「陸前高田市における人的被害の特徴(速報)」を公表します
静岡大学防災総合センター牛山研究室では,岩手県陸前高田市役所の協力を得て,東日本大震災にともなう同市内の人的被害(犠牲者)に関する解析を進めている.今回,犠牲者居住地に関する集計結果が得られたので,速報として報告する.なお,データについては現在精査を進めており,今後集計結果が変化する可能性がある.
主な結果を要約すると以下の通りである.
- 陸前高田市の死者・行方不明者数は1月13日現在1852人.浸水域人口に対する犠牲者率は11.13%で,宮城県女川町(11.63%)に次いで多い.この犠牲者率は近年の日本の自然災害としては極端に高いが,岩手県内では明治三陸地震津波時の犠牲者率よりは低い傾向にあり,陸前高田市も同様である.
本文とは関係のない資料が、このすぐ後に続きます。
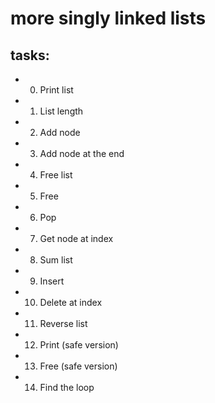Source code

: # more singly linked lists

## tasks:
* 0. Print list
* 1. List length
* 2. Add node
* 3. Add node at the end
* 4. Free list
* 5. Free
* 6. Pop
* 7. Get node at index
* 8. Sum list
* 9. Insert
* 10. Delete at index
* 11. Reverse list
* 12. Print (safe version)
* 13. Free (safe version)
* 14. Find the loop 

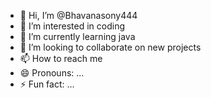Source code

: - 👋 Hi, I’m @Bhavanasony444
- 👀 I’m interested in coding
- 🌱 I’m currently learning java
- 💞️ I’m looking to collaborate on new projects
- 📫 How to reach me 
- 😄 Pronouns: ...
- ⚡ Fun fact: ...

<!---
Bhavanasony444/Bhavanasony444 is a ✨ special ✨ repository because its `README.md` (this file) appears on your GitHub profile.
You can click the Preview link to take a look at your changes.
--->
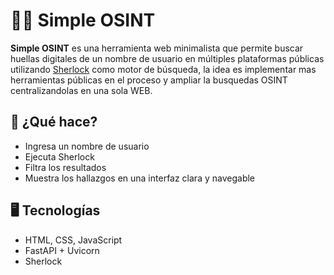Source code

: # 🕵️‍♂️ Simple OSINT

**Simple OSINT** es una herramienta web minimalista que permite buscar huellas digitales de un nombre de usuario en múltiples plataformas públicas utilizando [Sherlock](https://github.com/sherlock-project/sherlock) como motor de búsqueda, la idea es implementar mas herramientas públicas en el proceso y ampliar la busquedas OSINT centralizandolas en una sola WEB.

## 🔎 ¿Qué hace?

- Ingresa un nombre de usuario
- Ejecuta Sherlock 
- Filtra los resultados 
- Muestra los hallazgos en una interfaz clara y navegable

## 🖥️ Tecnologías

-  HTML, CSS, JavaScript
-  FastAPI + Uvicorn
-  Sherlock

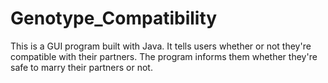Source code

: # Genotype_Compatibility
This is a GUI program built with Java. It tells users whether or not they're compatible with their partners. The program informs them whether they're safe to marry their partners or not.
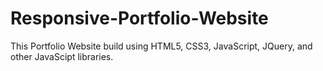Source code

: # Responsive-Portfolio-Website
This Portfolio Website build using HTML5, CSS3, JavaScript, JQuery, and other JavaScipt libraries.
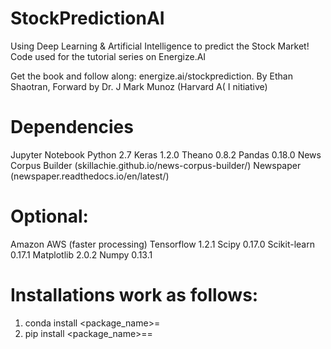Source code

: # StockPredictionAI
Using Deep Learning &amp; Artificial Intelligence to predict the Stock Market! Code used for the tutorial series on Energize.AI

Get the book and follow along: energize.ai/stockprediction. By Ethan Shaotran, Forward by Dr. J Mark Munoz (Harvard A( I nitiative)

# Dependencies
Jupyter Notebook
Python 2.7
Keras 1.2.0
Theano 0.8.2
Pandas 0.18.0
News Corpus Builder (skillachie.github.io/news-corpus-builder/)
Newspaper (newspaper.readthedocs.io/en/latest/)

# Optional:
Amazon AWS (faster processing)
Tensorflow 1.2.1
Scipy 0.17.0
Scikit-learn 0.17.1
Matplotlib 2.0.2
Numpy 0.13.1

# Installations work as follows:
1.	conda install <package_name>=<version>  
2.	pip install <package_name>==<version>  
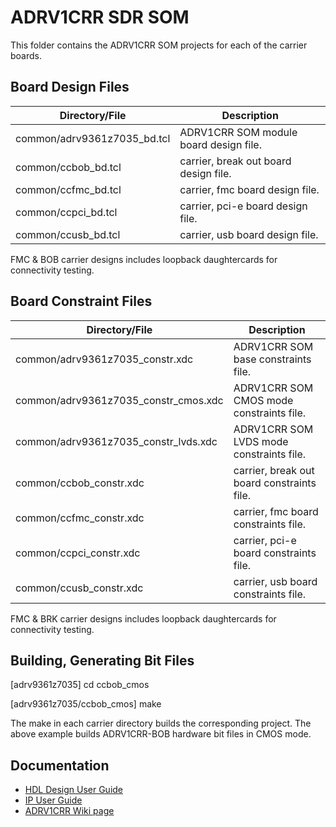 # ADRV1CRR SDR SOM 

This folder contains the ADRV1CRR SOM projects for each of the carrier boards.

## Board Design Files

| Directory/File              | Description                            |
|-----------------------------|----------------------------------------|
| common/adrv9361z7035_bd.tcl | ADRV1CRR SOM module board design file. |
| common/ccbob_bd.tcl         | carrier, break out board design file.  |
| common/ccfmc_bd.tcl         | carrier, fmc board design file.        |
| common/ccpci_bd.tcl         | carrier, pci-e board design file.      |
| common/ccusb_bd.tcl         | carrier, usb board design file.        |

FMC & BOB carrier designs includes loopback daughtercards for connectivity testing.

## Board Constraint Files

| Directory/File                       | Description                                   |
|--------------------------------------|-----------------------------------------------|
| common/adrv9361z7035_constr.xdc      | ADRV1CRR SOM base constraints file.           |
| common/adrv9361z7035_constr_cmos.xdc | ADRV1CRR SOM CMOS mode constraints file.      |
| common/adrv9361z7035_constr_lvds.xdc | ADRV1CRR SOM LVDS mode constraints file.      |
| common/ccbob_constr.xdc              | carrier, break out board constraints file.    |
| common/ccfmc_constr.xdc              | carrier, fmc board constraints file.          |
| common/ccpci_constr.xdc              | carrier, pci-e board constraints file.        |
| common/ccusb_constr.xdc              | carrier, usb board constraints file.          |

FMC & BRK carrier designs includes loopback daughtercards for connectivity testing.

## Building, Generating Bit Files

[adrv9361z7035] cd ccbob_cmos

[adrv9361z7035/ccbob_cmos] make

The make in each carrier directory builds the corresponding project. The above example builds ADRV1CRR-BOB hardware bit files in CMOS mode.

## Documentation

 * [HDL Design User Guide]
 * [IP User Guide]
 * [ADRV1CRR Wiki page]
 
[HDL Design User Guide]:http://wiki.analog.com/resources/fpga/docs/hdl
[IP User Guide]:http://wiki.analog.com/resources/fpga/docs/axi_ad9361 
[ADRV1CRR Wiki page]:https://wiki.analog.com/resources/eval/user-guides/picozed_sdr

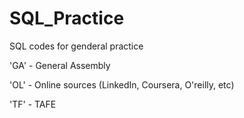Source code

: # SQL_Practice
SQL codes for genderal practice


'GA' - General Assembly

'OL' - Online sources (LinkedIn, Coursera, O'reilly, etc)

'TF' - TAFE

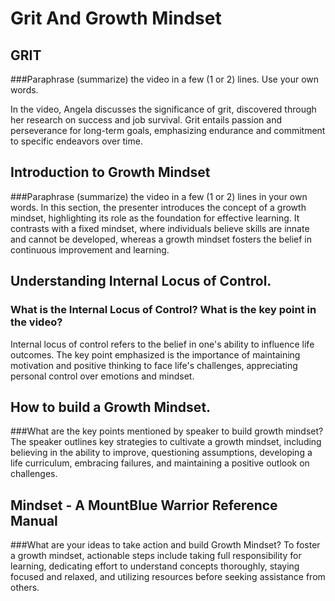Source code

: # Grit And Growth Mindset

## GRIT
###Paraphrase (summarize) the video in a few (1 or 2) lines. Use your own words.

In the video, Angela discusses the significance of grit, discovered through her research on success and job survival. Grit entails passion and perseverance for long-term goals, emphasizing endurance and commitment to specific endeavors over time.

## Introduction to Growth Mindset
###Paraphrase (summarize) the video in a few (1 or 2) lines in your own words.
In this section, the presenter introduces the concept of a growth mindset, highlighting its role as the foundation for effective learning. It contrasts with a fixed mindset, where individuals believe skills are innate and cannot be developed, whereas a growth mindset fosters the belief in continuous improvement and learning.

## Understanding Internal Locus of Control.

### What is the Internal Locus of Control? What is the key point in the video?

Internal locus of control refers to the belief in one's ability to influence life outcomes. The key point emphasized is the importance of maintaining motivation and positive thinking to face life's challenges, appreciating personal control over emotions and mindset.

## How to build a Growth Mindset.
###What are the key points mentioned by speaker to build growth mindset?
The speaker outlines key strategies to cultivate a growth mindset, including believing in the ability to improve, questioning assumptions, developing a life curriculum, embracing failures, and maintaining a positive outlook on challenges.

## Mindset - A MountBlue Warrior Reference Manual
###What are your ideas to take action and build Growth Mindset?
To foster a growth mindset, actionable steps include taking full responsibility for learning, dedicating effort to understand concepts thoroughly, staying focused and relaxed, and utilizing resources before seeking assistance from others.
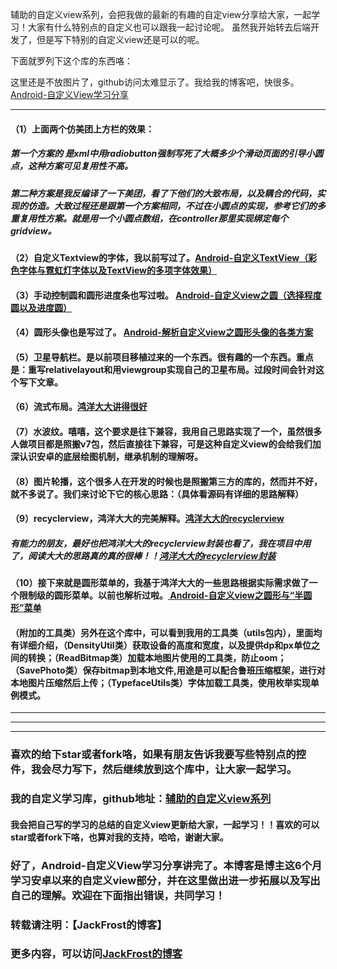 辅助的自定义view系列，会把我做的最新的有趣的自定view分享给大家，一起学习！大家有什么特别点的自定义也可以跟我一起讨论呢。
虽然我开始转去后端开发了，但是写下特别的自定义view还是可以的呢。

下面就罗列下这个库的东西咯：

这里还是不放图片了，github访问太难显示了。我给我的博客吧，快很多。[Android-自定义View学习分享](http://blog.csdn.net/jack__frost/article/details/53669049)
***

#### （1）上面两个仿美团上方栏的效果：
##### **第一个方案的** 是xml中用radiobutton强制写死了大概多少个滑动页面的引导小圆点，这种方案可见复用性不高。
##### **第二种方案**是我反编译了一下美团，看了下他们的大致布局，以及耦合的代码，实现的仿造。大致过程还是跟第一个方案相同，不过在小圆点的实现，参考它们的多重复用性方案。就是用一个小圆点数组，在controller那里实现绑定每个gridview。
#### （2）自定义Textview的字体，我以前写过了。[Android-自定义TextView（彩色字体与霓虹灯字体以及TextView的多项字体效果）](http://blog.csdn.net/jack__frost/article/details/52279374)
#### （3）手动控制圆和圆形进度条也写过啦。 [Android-自定义view之圆（选择程度圆以及进度圆）](http://blog.csdn.net/jack__frost/article/details/52279036)
#### （4）圆形头像也是写过了。 [ Android-解析自定义view之圆形头像的各类方案](http://blog.csdn.net/jack__frost/article/details/52343929)
#### （5）卫星导航栏。是以前项目移植过来的一个东西。很有趣的一个东西。重点是：重写relativelayout和用viewgroup实现自己的卫星布局。过段时间会针对这个写下文章。
#### （6）流式布局。[鸿洋大大讲得很好](http://blog.csdn.net/lmj623565791/article/details/38352503/)
#### （7）水波纹。嘻嘻，这个要求是往下兼容，我用自己思路实现了一个，虽然很多人做项目都是照搬v7包，然后直接往下兼容，可是这种自定义view的会给我们加深认识安卓的底层绘图机制，继承机制的理解呀。
#### （8）图片轮播，这个很多人在开发的时候也是照搬第三方的库的，然而并不好，就不多说了。我们来讨论下它的核心思路：（具体看源码有详细的思路解释）
#### （9）recyclerview，鸿洋大大的完美解释。[鸿洋大大的recyclerview](http://blog.csdn.net/lmj623565791/article/details/45059587)
##### 有能力的朋友，最好也把鸿洋大大的recyclerview封装也看了，我在项目中用了，阅读大大的思路真的真的很棒！！[鸿洋大大的recyclerview封装](http://blog.csdn.net/lmj623565791/article/details/51118836/)
#### （10）接下来就是圆形菜单的，我基于鸿洋大大的一些思路根据实际需求做了一个限制级的圆形菜单。以前也解析过啦。[ Android-自定义view之圆形与“半圆形”菜单](http://blog.csdn.net/jack__frost/article/details/52965905)
#### （**附加的工具类**）另外在这个库中，可以看到我用的工具类（utils包内），里面均有详细介绍，（DensityUtil类）获取设备的高度和宽度，以及提供dp和px单位之间的转换；（ReadBitmap类）加载本地图片使用的工具类，防止oom；（SavePhoto类）保存bitmap到本地文件,用途是可以配合鲁班压缩框架，进行对本地图片压缩然后上传；（TypefaceUtils类）字体加载工具类，使用枚举实现单例模式。
***
***
***

### 喜欢的给下star或者fork咯，如果有朋友告诉我要写些特别点的控件，我会尽力写下，然后继续放到这个库中，让大家一起学习。
### 我的自定义学习库，github地址：[辅助的自定义view系列](https://github.com/FuZhucheng/MyView)
#### 我会把自己写的学习的总结的自定义view更新给大家，一起学习！！喜欢的可以star或者fork下咯，也算对我的支持，哈哈，谢谢大家。
### 好了，Android-自定义View学习分享讲完了。本博客是博主这6个月学习安卓以来的自定义view部分，并在这里做出进一步拓展以及写出自己的理解。欢迎在下面指出错误，共同学习！
### 转载请注明：【JackFrost的博客】     
### 更多内容，可以访问[JackFrost的博客](http://blog.csdn.net/jack__frost?viewmode=contents)
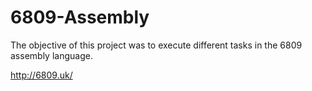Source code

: # 6809-Assembly
The objective of this project was to execute different tasks in the 6809 assembly language.

http://6809.uk/
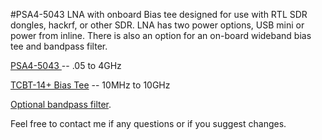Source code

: #PSA4-5043 LNA with onboard Bias tee designed for use with RTL SDR dongles, hackrf, or other SDR. LNA has two power options, USB mini or power from inline. There is also an option for an on-board wideband bias tee and bandpass filter.

[PSA4-5043 ](http://www.minicircuits.com/pdfs/PSA4-5043+.pdf) -- .05 to 4GHz  

[TCBT-14+ Bias Tee](http://www.minicircuits.com/pdfs/TCBT-14+.pdf) -- 10MHz to 10GHz  

[Optional bandpass filter](http://www.minicircuits.com/products/filters_sm_bandpass.shtml). 

Feel free to contact me  if any questions or if you suggest changes. 

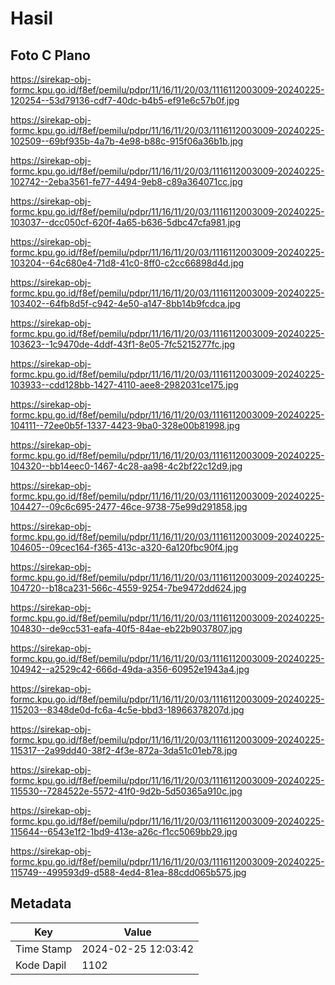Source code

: # Hasil

## Foto C Plano

https://sirekap-obj-formc.kpu.go.id/f8ef/pemilu/pdpr/11/16/11/20/03/1116112003009-20240225-120254--53d79136-cdf7-40dc-b4b5-ef91e6c57b0f.jpg

https://sirekap-obj-formc.kpu.go.id/f8ef/pemilu/pdpr/11/16/11/20/03/1116112003009-20240225-102509--69bf935b-4a7b-4e98-b88c-915f06a36b1b.jpg

https://sirekap-obj-formc.kpu.go.id/f8ef/pemilu/pdpr/11/16/11/20/03/1116112003009-20240225-102742--2eba3561-fe77-4494-9eb8-c89a364071cc.jpg

https://sirekap-obj-formc.kpu.go.id/f8ef/pemilu/pdpr/11/16/11/20/03/1116112003009-20240225-103037--dcc050cf-620f-4a65-b636-5dbc47cfa981.jpg

https://sirekap-obj-formc.kpu.go.id/f8ef/pemilu/pdpr/11/16/11/20/03/1116112003009-20240225-103204--64c680e4-71d8-41c0-8ff0-c2cc66898d4d.jpg

https://sirekap-obj-formc.kpu.go.id/f8ef/pemilu/pdpr/11/16/11/20/03/1116112003009-20240225-103402--64fb8d5f-c942-4e50-a147-8bb14b9fcdca.jpg

https://sirekap-obj-formc.kpu.go.id/f8ef/pemilu/pdpr/11/16/11/20/03/1116112003009-20240225-103623--1c9470de-4ddf-43f1-8e05-7fc5215277fc.jpg

https://sirekap-obj-formc.kpu.go.id/f8ef/pemilu/pdpr/11/16/11/20/03/1116112003009-20240225-103933--cdd128bb-1427-4110-aee8-2982031ce175.jpg

https://sirekap-obj-formc.kpu.go.id/f8ef/pemilu/pdpr/11/16/11/20/03/1116112003009-20240225-104111--72ee0b5f-1337-4423-9ba0-328e00b81998.jpg

https://sirekap-obj-formc.kpu.go.id/f8ef/pemilu/pdpr/11/16/11/20/03/1116112003009-20240225-104320--bb14eec0-1467-4c28-aa98-4c2bf22c12d9.jpg

https://sirekap-obj-formc.kpu.go.id/f8ef/pemilu/pdpr/11/16/11/20/03/1116112003009-20240225-104427--09c6c695-2477-46ce-9738-75e99d291858.jpg

https://sirekap-obj-formc.kpu.go.id/f8ef/pemilu/pdpr/11/16/11/20/03/1116112003009-20240225-104605--09cec164-f365-413c-a320-6a120fbc90f4.jpg

https://sirekap-obj-formc.kpu.go.id/f8ef/pemilu/pdpr/11/16/11/20/03/1116112003009-20240225-104720--b18ca231-566c-4559-9254-7be9472dd624.jpg

https://sirekap-obj-formc.kpu.go.id/f8ef/pemilu/pdpr/11/16/11/20/03/1116112003009-20240225-104830--de9cc531-eafa-40f5-84ae-eb22b9037807.jpg

https://sirekap-obj-formc.kpu.go.id/f8ef/pemilu/pdpr/11/16/11/20/03/1116112003009-20240225-104942--a2529c42-666d-49da-a356-60952e1943a4.jpg

https://sirekap-obj-formc.kpu.go.id/f8ef/pemilu/pdpr/11/16/11/20/03/1116112003009-20240225-115203--8348de0d-fc6a-4c5e-bbd3-18966378207d.jpg

https://sirekap-obj-formc.kpu.go.id/f8ef/pemilu/pdpr/11/16/11/20/03/1116112003009-20240225-115317--2a99dd40-38f2-4f3e-872a-3da51c01eb78.jpg

https://sirekap-obj-formc.kpu.go.id/f8ef/pemilu/pdpr/11/16/11/20/03/1116112003009-20240225-115530--7284522e-5572-41f0-9d2b-5d50365a910c.jpg

https://sirekap-obj-formc.kpu.go.id/f8ef/pemilu/pdpr/11/16/11/20/03/1116112003009-20240225-115644--6543e1f2-1bd9-413e-a26c-f1cc5069bb29.jpg

https://sirekap-obj-formc.kpu.go.id/f8ef/pemilu/pdpr/11/16/11/20/03/1116112003009-20240225-115749--499593d9-d588-4ed4-81ea-88cdd065b575.jpg


## Metadata

| Key        | Value               |
| ---------- | ------------------- |
| Time Stamp | 2024-02-25 12:03:42 |
| Kode Dapil | 1102                |



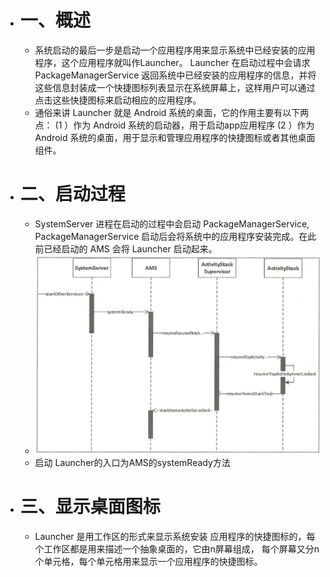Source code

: - # 一、概述
	- 系统启动的最后一步是启动一个应用程序用来显示系统中已经安装的应用程序，这个应用程序就叫作Launcher。 Launcher 在启动过程中会请求 PackageManagerService 返回系统中已经安装的应用程序的信息，并将这些信息封装成一个快捷图标列表显示在系统屏幕上，这样用户可以通过点击这些快捷图标来启动相应的应用程序。
	- 通俗来讲 Launcher 就是 Android 系统的桌面，它的作用主要有以下两点：
	  (1 ）作为 Android 系统的启动器，用于启动app应用程序
	  (2 ）作为 Android 系统的桌面，用于显示和管理应用程序的快捷图标或者其他桌面组件。
- # 二、启动过程
	- SystemServer 进程在启动的过程中会启动 PackageManagerService, PackageManagerService 启动后会将系统中的应用程序安装完成。在此前已经启动的 AMS 会将 Launcher 启动起来。
	- ![image.png](../assets/image_1660122022737_0.png)
	- 启动 Launcher的入口为AMS的systemReady方法
- # 三、显示桌面图标
	- Launcher 是用工作区的形式来显示系统安装 应用程序的快捷图标的，每个工作区都是用来描述一个抽象桌面的，它由n屏幕组成， 每个屏幕又分n个单元格，每个单元格用来显示一个应用程序的快捷图标。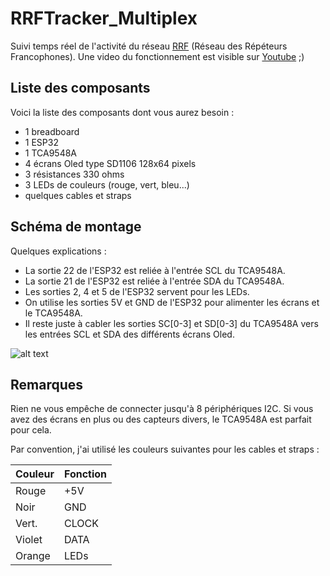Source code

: # RRFTracker_Multiplex
Suivi temps réel de l'activité du réseau [RRF](https://f5nlg.wordpress.com/2015/12/28/nouveau-reseau-french-repeater-network/) (Réseau des Répéteurs Francophones). Une video du fonctionnement est visible sur [Youtube](https://www.youtube.com/watch?v=APK_efbEtOQ) ;)

## Liste des composants

Voici la liste des composants dont vous aurez besoin :

- 1 breadboard
- 1 ESP32
- 1 TCA9548A
- 4 écrans Oled type SD1106 128x64 pixels
- 3 résistances 330 ohms
- 3 LEDs de couleurs (rouge, vert, bleu...)
- quelques cables et straps

## Schéma de montage

Quelques explications :

- La sortie 22 de l'ESP32 est reliée à l'entrée SCL du TCA9548A.
- La sortie 21 de l'ESP32 est reliée à l'entrée SDA du TCA9548A.
- Les sorties 2, 4 et 5 de l'ESP32 servent pour les LEDs.
- On utilise les sorties 5V et GND de l'ESP32 pour alimenter les écrans et le TCA9548A.
- Il reste juste à cabler les sorties SC[0-3] et SD[0-3] du TCA9548A vers les entrées SCL et SDA des différents écrans Oled.

![alt text](https://github.com/armel/RRFTracker_Multiplex/blob/master/RRFTracker_multiplex.png)

## Remarques

Rien ne vous empêche de connecter jusqu'à 8 périphériques I2C. Si vous avez des écrans en plus ou des capteurs divers, le TCA9548A est parfait pour cela.

Par convention, j'ai utilisé les couleurs suivantes pour les cables et straps :


| Couleur    |   Fonction  | 
| ---------- | ----------- | 
| Rouge      |    +5V      | 
| Noir       |   GND       |
| Vert.   	|   CLOCK     | 
| Violet     |    DATA     | 
| Orange     |    LEDs     | 

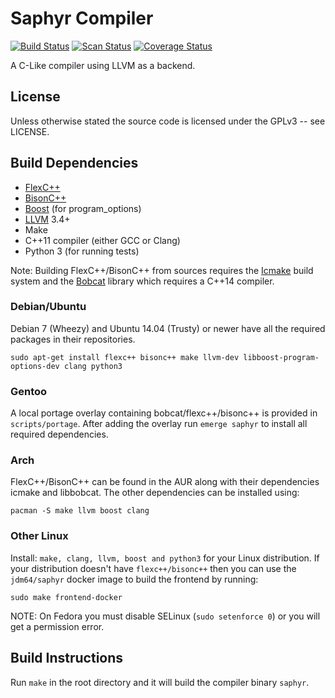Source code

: # Saphyr Compiler
[![Build Status](https://travis-ci.org/jdm64/saphyr.svg)](https://travis-ci.org/jdm64/saphyr)
[![Scan Status](https://scan.coverity.com/projects/4591/badge.svg)](https://scan.coverity.com/projects/4591)
[![Coverage Status](https://coveralls.io/repos/jdm64/saphyr/badge.svg?branch=master)](https://coveralls.io/r/jdm64/saphyr?branch=master)

A C-Like compiler using LLVM as a backend.

## License ##

Unless otherwise stated the source code is licensed under the GPLv3 -- see LICENSE.

## Build Dependencies ##

* [FlexC++](https://fbb-git.github.io/flexcpp/)
* [BisonC++](https://fbb-git.github.io/bisoncpp/)
* [Boost](http://www.boost.org/) (for program_options)
* [LLVM](http://llvm.org/) 3.4+
* Make
* C++11 compiler (either GCC or Clang)
* Python 3 (for running tests)

Note: Building FlexC++/BisonC++ from sources requires the [Icmake](https://fbb-git.github.io/icmake/) build
system and the [Bobcat](https://fbb-git.github.io/bobcat/) library which requires a C++14 compiler.

### Debian/Ubuntu ###

Debian 7 (Wheezy) and Ubuntu 14.04 (Trusty) or newer have all the required packages in their repositories.

`sudo apt-get install flexc++ bisonc++ make llvm-dev libboost-program-options-dev clang python3`

### Gentoo ###

A local portage overlay containing bobcat/flexc++/bisonc++ is provided in `scripts/portage`.
After adding the overlay run `emerge saphyr` to install all required dependencies.

### Arch ###

FlexC++/BisonC++ can be found in the AUR along with their dependencies icmake and libbobcat.
The other dependencies can be installed using:

`pacman -S make llvm boost clang`

### Other Linux ###

Install: `make, clang, llvm, boost and python3` for your Linux distribution. If your distribution doesn't
have `flexc++/bisonc++` then you can use the `jdm64/saphyr` docker image to build the frontend by running:

`sudo make frontend-docker`

NOTE: On Fedora you must disable SELinux (`sudo setenforce 0`) or you will get a permission error.

## Build Instructions ##

Run `make` in the root directory and it will build the compiler binary `saphyr`.
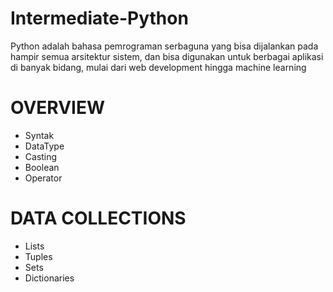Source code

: # Intermediate-Python
Python adalah bahasa pemrograman serbaguna yang bisa dijalankan pada hampir semua
arsitektur sistem, dan bisa digunakan untuk berbagai aplikasi di banyak bidang, mulai dari
web development hingga machine learning
# OVERVIEW
* Syntak
* DataType
* Casting
* Boolean
* Operator
# DATA COLLECTIONS
* Lists
* Tuples
* Sets
* Dictionaries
- 標高が低く(平均標高5m以下),人口密度の高い(おおむね1000人/km2以上)地区で犠牲者率が高い(おおむね20%以上)傾向が見られる.
- 海岸近くでも,標高が高く人口密度の低い地区では犠牲者率が低く,標高が低く人口密度も低い地区も同様である.
- 陸前高田市では,海岸近くの低地にもともと定住人口が少なく,海岸近くの低地(想定浸水深が深い)場所で犠牲者率が低い(あるいは高い)といった傾向は読み取れない.